No: i ringraziamenti sono facoltativi. Nessun regolamento li impone e una tesi senza è perfettamente valida. Si scrivono per scelta, per riconoscere chi ha contribuito al percorso.
Dove si mettono
Due collocazioni sono diffuse:
- all’inizio, subito dopo il frontespizio e prima dell’indice;
- alla fine, dopo le conclusioni o la bibliografia.
Non c’è una regola fissa: se il tuo corso non indica nulla, scegli liberamente. Per la pagina iniziale vedi anche il frontespizio della tesi.
Chi ringraziare (e in che ordine)
Di solito si parte dall’ambito accademico e si arriva a quello personale:
- il relatore (ed eventuale correlatore), per la guida;
- chi ti ha aiutato nella ricerca: tutor, colleghi, enti, persone intervistate;
- la famiglia e le persone più vicine;
- amici e chi ti ha sostenuto lungo il percorso.
Non serve nominare tutti: meglio poche righe sentite che un elenco infinito.
Che tono usare
È l’unico punto della tesi in cui puoi essere personale. Vanno bene la sincerità e anche un po’ di emozione, ma resta misurato: evita confidenze troppo private o battute che stonano in un documento ufficiale. Mezza pagina, al massimo una, è la lunghezza giusta.
Errori comuni
- Troppo lunghi: due pagine di ringraziamenti stancano.

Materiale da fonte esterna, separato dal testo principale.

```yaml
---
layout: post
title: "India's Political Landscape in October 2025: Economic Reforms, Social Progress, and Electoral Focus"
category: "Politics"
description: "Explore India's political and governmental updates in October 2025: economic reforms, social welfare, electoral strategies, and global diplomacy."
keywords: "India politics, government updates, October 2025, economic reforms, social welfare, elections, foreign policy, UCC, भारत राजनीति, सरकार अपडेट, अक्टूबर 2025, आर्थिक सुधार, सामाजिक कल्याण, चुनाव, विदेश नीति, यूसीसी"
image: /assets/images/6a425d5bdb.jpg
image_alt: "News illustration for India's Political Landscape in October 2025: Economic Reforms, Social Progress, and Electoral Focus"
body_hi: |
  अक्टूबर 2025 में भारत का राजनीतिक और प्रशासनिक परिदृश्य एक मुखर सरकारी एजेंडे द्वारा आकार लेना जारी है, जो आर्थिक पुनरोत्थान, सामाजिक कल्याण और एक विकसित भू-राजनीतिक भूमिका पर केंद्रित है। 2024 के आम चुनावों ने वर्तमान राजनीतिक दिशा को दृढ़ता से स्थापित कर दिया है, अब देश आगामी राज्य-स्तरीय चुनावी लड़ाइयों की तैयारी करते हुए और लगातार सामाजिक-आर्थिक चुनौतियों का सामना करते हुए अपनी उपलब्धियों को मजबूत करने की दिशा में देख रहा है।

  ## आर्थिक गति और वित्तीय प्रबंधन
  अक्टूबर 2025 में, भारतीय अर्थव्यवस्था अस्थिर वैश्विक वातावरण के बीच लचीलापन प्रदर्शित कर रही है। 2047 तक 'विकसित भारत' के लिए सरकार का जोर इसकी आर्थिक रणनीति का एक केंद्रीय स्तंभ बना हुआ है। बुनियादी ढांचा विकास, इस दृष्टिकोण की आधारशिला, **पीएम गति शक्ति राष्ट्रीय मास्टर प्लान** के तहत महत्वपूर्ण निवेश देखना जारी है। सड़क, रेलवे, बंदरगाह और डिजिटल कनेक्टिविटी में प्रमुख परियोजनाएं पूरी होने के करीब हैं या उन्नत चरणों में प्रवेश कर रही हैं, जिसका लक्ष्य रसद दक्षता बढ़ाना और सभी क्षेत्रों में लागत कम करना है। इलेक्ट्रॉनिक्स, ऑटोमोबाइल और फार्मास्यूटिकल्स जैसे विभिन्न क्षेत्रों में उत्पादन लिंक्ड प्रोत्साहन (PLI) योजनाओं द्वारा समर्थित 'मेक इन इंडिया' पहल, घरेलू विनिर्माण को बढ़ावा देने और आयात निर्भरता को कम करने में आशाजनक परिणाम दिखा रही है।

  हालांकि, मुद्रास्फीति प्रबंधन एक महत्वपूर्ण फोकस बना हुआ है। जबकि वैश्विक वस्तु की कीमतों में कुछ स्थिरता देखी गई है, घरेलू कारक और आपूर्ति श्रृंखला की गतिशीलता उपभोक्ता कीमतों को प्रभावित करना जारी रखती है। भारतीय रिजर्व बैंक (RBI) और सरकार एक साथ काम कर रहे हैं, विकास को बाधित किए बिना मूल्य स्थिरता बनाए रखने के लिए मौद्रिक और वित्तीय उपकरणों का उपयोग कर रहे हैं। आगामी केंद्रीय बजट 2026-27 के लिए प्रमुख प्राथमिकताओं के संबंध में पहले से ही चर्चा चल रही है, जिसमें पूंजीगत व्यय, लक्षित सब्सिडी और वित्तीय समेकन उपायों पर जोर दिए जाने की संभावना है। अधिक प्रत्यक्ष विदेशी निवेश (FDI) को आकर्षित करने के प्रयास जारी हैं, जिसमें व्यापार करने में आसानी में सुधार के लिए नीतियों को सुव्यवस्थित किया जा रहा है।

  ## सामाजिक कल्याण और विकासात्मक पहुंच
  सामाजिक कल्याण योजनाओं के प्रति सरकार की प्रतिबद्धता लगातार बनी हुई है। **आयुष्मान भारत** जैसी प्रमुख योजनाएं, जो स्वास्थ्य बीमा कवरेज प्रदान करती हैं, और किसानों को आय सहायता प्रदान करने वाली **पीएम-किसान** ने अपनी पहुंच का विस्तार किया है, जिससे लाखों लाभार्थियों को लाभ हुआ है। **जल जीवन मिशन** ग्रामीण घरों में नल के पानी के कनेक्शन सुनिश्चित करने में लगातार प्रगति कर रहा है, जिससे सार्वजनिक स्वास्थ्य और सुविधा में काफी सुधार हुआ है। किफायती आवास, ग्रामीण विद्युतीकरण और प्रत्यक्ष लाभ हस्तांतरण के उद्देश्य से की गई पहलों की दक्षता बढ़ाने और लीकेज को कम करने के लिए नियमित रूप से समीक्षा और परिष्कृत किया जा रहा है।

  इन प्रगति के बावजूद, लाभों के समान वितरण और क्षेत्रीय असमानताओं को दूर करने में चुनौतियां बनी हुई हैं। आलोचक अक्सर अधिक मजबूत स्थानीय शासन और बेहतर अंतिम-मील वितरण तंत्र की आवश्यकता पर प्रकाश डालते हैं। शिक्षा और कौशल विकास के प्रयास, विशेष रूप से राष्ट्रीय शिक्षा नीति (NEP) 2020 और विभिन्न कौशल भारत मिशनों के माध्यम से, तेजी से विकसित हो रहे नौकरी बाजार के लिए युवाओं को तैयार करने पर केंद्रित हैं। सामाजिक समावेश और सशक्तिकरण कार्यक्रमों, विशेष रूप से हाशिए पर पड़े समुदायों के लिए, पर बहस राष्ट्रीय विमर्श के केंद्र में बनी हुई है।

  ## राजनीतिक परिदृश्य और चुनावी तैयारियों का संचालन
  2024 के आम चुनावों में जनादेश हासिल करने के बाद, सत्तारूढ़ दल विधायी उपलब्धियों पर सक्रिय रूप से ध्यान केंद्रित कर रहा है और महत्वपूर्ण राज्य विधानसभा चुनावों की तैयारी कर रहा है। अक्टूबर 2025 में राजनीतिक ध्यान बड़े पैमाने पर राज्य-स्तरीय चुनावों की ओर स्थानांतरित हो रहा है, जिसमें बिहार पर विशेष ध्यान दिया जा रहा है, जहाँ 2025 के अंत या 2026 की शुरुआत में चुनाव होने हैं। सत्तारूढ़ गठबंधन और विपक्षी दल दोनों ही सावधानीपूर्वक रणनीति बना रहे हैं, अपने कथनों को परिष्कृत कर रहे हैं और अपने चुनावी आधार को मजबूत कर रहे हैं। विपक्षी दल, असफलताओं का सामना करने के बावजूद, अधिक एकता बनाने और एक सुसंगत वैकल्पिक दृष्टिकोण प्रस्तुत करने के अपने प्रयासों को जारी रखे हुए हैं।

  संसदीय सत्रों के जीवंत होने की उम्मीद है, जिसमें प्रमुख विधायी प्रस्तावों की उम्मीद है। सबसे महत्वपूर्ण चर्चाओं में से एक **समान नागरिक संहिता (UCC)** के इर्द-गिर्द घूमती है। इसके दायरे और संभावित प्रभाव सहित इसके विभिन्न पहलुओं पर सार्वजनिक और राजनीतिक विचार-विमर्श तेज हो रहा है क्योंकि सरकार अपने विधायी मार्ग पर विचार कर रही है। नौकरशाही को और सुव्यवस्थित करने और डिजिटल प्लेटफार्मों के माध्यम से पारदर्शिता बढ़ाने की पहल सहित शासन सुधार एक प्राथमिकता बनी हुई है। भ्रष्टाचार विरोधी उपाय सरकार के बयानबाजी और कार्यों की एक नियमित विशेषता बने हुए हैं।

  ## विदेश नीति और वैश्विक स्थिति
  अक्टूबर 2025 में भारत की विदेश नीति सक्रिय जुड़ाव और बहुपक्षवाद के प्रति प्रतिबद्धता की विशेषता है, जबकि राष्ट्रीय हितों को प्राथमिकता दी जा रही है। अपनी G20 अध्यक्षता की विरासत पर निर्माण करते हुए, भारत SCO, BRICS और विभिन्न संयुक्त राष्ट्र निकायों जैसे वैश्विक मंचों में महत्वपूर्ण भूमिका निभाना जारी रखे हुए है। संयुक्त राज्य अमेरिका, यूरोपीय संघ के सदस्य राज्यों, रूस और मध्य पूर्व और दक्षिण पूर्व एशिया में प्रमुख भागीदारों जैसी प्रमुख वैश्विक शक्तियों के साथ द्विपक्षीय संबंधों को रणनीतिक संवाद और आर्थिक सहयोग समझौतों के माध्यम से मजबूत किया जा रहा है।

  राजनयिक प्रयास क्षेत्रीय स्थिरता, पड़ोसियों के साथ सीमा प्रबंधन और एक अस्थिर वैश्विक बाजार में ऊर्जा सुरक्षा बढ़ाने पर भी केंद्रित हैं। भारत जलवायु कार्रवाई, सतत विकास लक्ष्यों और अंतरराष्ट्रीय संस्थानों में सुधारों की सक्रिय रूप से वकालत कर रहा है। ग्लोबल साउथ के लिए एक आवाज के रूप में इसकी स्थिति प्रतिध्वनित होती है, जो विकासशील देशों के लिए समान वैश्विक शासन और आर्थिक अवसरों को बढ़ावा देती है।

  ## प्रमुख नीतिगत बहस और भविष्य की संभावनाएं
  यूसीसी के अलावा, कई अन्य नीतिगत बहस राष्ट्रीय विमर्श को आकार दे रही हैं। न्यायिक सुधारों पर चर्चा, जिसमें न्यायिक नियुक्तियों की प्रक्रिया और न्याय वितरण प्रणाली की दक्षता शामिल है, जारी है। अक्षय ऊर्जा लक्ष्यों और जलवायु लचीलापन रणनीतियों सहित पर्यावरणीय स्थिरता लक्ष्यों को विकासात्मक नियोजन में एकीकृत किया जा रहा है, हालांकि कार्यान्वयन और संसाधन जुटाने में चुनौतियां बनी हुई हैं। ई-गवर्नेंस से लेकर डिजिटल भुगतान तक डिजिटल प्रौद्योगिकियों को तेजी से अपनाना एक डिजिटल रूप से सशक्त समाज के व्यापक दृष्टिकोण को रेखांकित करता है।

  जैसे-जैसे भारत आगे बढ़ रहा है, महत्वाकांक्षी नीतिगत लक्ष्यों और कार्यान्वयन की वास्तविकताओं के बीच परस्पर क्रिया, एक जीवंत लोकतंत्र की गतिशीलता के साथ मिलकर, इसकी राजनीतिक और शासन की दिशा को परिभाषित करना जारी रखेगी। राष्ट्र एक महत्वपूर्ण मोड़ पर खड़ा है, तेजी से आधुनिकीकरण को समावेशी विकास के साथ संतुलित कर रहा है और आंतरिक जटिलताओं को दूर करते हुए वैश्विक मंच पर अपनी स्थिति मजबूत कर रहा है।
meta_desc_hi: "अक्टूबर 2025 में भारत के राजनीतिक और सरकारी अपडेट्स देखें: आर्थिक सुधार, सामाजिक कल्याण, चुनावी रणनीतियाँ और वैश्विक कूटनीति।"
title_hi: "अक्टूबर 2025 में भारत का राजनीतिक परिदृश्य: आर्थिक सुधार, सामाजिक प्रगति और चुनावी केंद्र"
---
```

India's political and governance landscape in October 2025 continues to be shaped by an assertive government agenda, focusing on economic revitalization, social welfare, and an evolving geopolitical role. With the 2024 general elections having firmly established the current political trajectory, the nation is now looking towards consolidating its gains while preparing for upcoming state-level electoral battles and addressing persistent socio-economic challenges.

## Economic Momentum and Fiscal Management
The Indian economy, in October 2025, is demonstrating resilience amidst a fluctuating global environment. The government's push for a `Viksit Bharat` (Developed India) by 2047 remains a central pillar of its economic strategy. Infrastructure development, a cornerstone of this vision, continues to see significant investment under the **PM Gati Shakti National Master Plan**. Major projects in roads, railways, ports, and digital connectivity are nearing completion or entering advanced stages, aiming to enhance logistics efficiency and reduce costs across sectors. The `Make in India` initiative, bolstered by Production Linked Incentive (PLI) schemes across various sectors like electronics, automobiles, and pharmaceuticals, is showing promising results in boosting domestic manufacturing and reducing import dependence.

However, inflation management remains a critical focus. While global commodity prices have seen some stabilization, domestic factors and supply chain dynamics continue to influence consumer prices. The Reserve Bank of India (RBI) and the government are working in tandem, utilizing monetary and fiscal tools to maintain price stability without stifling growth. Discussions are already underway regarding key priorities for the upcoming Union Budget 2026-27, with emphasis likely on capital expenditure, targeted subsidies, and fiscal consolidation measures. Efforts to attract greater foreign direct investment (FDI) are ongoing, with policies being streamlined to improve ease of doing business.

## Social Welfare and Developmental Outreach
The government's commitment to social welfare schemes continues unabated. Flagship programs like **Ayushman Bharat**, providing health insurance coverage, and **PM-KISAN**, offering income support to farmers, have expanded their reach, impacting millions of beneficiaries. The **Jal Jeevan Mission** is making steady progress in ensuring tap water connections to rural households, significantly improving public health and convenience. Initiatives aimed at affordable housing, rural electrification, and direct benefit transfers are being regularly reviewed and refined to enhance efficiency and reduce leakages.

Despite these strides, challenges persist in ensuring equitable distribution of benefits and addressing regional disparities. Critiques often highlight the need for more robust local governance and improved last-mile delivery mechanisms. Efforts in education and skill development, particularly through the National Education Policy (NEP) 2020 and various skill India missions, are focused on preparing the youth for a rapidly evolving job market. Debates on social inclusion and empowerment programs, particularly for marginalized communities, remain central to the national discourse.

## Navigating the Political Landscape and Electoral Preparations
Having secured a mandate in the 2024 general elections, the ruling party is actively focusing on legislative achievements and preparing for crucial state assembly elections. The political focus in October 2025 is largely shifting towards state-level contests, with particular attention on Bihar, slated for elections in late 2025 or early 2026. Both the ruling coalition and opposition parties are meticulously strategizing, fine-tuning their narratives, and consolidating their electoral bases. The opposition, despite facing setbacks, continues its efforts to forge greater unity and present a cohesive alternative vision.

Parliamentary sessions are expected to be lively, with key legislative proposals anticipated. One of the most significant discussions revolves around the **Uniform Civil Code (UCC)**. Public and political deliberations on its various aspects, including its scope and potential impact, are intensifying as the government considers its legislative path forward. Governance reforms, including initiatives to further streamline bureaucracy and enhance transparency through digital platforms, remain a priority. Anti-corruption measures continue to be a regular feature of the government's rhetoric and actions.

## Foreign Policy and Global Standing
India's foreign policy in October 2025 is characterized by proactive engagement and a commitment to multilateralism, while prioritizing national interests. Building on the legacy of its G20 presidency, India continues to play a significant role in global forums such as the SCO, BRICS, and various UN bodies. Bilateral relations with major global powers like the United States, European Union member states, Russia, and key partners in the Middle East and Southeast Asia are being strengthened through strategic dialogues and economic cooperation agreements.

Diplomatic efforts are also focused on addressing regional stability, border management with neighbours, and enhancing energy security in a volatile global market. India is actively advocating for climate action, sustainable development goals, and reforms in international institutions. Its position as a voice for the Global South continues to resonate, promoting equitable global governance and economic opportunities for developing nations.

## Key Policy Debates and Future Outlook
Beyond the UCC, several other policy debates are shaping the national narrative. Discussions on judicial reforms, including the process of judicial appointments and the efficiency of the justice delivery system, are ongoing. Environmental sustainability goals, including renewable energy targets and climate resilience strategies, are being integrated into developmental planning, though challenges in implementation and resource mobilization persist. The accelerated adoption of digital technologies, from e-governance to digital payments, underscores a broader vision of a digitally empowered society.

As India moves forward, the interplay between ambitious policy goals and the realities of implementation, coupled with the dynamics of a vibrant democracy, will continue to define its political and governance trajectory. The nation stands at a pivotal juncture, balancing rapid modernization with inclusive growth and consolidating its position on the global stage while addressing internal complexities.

- Tono troppo informale o pieno di soprannomi incomprensibili.
- Dimenticare il relatore: è il primo che se ne accorge.
- Copiarli da internet: si sente, e perdono completamente il senso.
In sintesi
I ringraziamenti sono facoltativi, brevi e personali: relatore prima, persone care poi, con un tono sincero ma sobrio. Sono il modo più semplice per chiudere la tesi con la tua voce.